**WHAT THE TASK ASKS**
What you return should be only the lines in the entries below between the one holding "##### A user can login with twitter" and the one holding "Use it a like", ends included, with every picture left out.

(Records contained in a dataset)
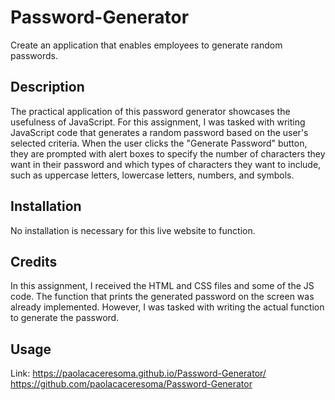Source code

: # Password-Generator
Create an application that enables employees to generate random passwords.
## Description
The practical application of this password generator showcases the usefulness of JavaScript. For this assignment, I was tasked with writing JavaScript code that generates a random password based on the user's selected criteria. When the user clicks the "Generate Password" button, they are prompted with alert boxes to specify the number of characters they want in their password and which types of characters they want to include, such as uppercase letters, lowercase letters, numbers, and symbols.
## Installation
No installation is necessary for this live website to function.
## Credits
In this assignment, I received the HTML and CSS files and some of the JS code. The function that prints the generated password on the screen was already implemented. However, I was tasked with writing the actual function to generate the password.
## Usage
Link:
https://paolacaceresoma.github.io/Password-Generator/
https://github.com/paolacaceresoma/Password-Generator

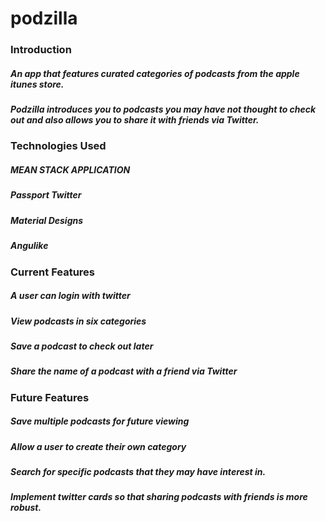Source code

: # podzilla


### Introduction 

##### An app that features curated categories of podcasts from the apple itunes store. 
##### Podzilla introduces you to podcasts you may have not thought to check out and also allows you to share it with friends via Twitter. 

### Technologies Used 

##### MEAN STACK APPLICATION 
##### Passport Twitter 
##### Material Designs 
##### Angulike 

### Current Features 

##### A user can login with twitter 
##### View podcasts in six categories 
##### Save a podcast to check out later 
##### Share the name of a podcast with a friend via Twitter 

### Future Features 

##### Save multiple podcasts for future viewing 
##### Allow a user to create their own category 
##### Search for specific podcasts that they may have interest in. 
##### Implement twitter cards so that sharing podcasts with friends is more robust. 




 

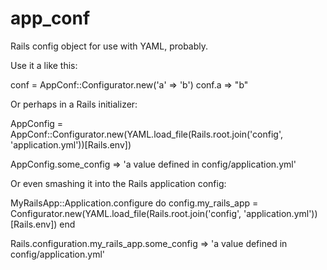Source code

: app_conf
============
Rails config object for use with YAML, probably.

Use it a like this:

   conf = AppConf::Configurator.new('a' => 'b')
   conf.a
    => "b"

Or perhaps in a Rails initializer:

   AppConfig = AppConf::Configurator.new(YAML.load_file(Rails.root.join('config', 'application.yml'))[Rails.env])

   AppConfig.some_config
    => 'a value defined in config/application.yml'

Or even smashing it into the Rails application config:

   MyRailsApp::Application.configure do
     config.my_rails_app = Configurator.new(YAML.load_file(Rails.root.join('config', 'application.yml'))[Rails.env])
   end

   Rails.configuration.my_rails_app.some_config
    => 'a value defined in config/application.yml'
==
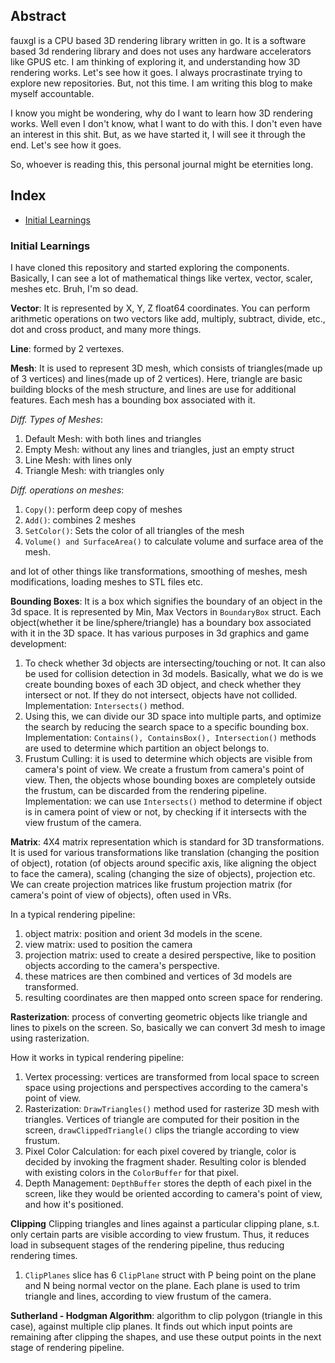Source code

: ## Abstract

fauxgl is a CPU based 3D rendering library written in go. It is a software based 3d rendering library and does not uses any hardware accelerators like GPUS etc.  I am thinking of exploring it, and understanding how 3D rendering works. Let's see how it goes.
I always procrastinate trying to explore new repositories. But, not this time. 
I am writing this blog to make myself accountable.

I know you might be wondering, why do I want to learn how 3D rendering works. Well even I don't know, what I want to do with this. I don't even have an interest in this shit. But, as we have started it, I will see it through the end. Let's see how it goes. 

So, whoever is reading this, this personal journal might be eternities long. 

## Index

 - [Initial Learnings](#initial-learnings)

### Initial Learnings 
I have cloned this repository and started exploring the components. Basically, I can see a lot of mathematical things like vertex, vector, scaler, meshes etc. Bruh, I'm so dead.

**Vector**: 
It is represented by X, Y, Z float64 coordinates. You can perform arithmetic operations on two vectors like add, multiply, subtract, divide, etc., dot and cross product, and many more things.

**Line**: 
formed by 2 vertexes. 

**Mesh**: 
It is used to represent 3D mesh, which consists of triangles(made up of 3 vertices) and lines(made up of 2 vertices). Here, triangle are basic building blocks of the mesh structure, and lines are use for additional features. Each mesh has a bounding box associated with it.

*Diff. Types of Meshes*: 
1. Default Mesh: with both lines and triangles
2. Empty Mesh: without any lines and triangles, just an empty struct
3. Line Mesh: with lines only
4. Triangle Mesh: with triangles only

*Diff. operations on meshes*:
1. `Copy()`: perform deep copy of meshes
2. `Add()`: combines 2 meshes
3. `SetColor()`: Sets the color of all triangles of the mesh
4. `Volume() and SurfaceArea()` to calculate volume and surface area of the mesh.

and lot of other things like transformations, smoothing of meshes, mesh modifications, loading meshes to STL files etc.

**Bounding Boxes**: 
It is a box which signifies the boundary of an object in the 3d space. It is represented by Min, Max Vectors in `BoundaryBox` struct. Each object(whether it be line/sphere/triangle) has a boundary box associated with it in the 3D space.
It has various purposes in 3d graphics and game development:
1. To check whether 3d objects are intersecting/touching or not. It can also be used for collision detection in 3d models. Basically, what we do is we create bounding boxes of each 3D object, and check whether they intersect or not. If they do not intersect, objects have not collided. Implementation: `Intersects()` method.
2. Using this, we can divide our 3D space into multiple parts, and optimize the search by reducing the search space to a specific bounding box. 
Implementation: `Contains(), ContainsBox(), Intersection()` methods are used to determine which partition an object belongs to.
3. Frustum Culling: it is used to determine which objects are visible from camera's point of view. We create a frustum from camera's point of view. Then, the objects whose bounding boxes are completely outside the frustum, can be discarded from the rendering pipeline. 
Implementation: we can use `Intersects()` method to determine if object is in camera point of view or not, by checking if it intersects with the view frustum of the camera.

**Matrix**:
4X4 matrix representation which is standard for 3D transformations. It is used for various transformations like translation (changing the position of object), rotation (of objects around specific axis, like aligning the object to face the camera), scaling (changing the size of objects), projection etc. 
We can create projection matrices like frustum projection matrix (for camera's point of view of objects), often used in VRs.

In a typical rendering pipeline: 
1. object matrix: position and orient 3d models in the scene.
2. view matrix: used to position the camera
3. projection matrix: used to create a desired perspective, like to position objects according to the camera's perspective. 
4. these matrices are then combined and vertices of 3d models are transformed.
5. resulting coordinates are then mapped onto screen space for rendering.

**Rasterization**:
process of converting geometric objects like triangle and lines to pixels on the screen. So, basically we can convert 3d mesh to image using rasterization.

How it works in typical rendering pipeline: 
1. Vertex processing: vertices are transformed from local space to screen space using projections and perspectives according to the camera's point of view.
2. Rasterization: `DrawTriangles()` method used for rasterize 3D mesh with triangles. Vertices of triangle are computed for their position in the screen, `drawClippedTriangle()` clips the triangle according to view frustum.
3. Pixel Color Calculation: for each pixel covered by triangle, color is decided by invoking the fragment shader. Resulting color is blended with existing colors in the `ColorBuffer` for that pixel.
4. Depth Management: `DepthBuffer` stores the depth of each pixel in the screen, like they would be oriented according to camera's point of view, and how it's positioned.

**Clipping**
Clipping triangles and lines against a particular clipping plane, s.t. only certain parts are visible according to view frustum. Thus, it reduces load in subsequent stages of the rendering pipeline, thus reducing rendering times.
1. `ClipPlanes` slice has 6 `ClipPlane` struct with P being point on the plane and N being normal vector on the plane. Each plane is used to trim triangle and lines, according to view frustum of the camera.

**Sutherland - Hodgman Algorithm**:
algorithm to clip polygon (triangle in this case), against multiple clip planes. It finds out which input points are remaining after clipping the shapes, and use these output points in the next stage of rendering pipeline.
--
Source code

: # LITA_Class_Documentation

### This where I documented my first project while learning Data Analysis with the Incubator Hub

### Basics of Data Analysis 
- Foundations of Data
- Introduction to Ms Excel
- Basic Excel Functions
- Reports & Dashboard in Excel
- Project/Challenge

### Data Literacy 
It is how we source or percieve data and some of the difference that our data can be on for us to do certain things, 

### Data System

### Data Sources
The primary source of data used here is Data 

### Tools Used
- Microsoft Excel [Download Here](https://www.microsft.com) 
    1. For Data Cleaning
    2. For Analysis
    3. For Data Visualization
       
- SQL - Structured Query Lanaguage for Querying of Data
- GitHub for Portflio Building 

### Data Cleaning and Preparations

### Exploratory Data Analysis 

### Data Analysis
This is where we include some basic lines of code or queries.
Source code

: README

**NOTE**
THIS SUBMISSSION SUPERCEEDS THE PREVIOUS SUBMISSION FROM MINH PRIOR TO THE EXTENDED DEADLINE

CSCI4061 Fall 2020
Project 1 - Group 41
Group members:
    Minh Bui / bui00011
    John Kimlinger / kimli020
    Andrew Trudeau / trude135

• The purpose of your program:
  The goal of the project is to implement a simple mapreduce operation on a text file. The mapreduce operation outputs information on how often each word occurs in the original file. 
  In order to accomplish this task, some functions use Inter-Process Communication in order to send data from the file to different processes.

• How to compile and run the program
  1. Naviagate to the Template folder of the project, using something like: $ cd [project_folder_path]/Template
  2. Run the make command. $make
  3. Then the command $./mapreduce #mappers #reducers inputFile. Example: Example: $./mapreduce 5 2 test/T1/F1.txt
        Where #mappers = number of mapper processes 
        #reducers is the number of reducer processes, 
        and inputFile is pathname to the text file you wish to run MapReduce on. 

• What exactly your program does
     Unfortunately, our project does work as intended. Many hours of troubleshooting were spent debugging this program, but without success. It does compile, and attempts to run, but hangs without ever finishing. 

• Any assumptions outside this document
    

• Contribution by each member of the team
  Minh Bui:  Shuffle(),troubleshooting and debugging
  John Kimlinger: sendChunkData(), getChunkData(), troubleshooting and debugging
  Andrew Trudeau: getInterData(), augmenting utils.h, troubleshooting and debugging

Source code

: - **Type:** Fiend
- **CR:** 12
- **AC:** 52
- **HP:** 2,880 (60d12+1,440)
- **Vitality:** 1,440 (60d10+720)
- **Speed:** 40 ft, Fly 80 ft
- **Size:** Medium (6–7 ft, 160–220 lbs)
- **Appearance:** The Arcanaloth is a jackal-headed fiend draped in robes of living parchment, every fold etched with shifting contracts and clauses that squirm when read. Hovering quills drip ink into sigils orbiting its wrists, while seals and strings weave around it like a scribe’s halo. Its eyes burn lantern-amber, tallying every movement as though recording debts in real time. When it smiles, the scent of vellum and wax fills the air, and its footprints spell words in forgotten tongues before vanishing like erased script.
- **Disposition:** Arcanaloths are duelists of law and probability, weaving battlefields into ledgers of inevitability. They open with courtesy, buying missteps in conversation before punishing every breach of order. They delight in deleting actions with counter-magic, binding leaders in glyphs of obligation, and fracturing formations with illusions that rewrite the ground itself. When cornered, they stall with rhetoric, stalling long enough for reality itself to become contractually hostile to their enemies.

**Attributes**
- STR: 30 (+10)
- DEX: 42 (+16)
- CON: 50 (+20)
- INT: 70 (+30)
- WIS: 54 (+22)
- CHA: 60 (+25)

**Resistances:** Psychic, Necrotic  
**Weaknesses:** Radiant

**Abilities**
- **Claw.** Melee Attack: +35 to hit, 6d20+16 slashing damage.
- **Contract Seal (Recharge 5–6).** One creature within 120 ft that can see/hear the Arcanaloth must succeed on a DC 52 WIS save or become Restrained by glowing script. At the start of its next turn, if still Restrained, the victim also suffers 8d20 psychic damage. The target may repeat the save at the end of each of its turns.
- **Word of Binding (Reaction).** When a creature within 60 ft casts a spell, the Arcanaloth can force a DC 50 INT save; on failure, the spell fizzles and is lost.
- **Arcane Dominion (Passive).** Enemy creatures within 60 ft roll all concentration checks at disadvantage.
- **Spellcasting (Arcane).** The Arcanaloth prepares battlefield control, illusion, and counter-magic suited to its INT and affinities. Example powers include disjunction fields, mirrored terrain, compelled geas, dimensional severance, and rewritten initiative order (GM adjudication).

**SOLUTION TO THIS TASK**
##### A user can login with twitter 
##### View podcasts in six categories 
##### Save a podcast to check out later 
##### Share the name of a podcast with a friend via Twitter 

### Future Features 

##### Save multiple podcasts for future viewing 
##### Allow a user to create their own category 
##### Search for specific podcasts that they may have interest in. 
##### Implement twitter cards so that sharing podcasts with friends is more robust. 




 

Source code

: app_conf
============
Rails config object for use with YAML, probably.

Use it a like this:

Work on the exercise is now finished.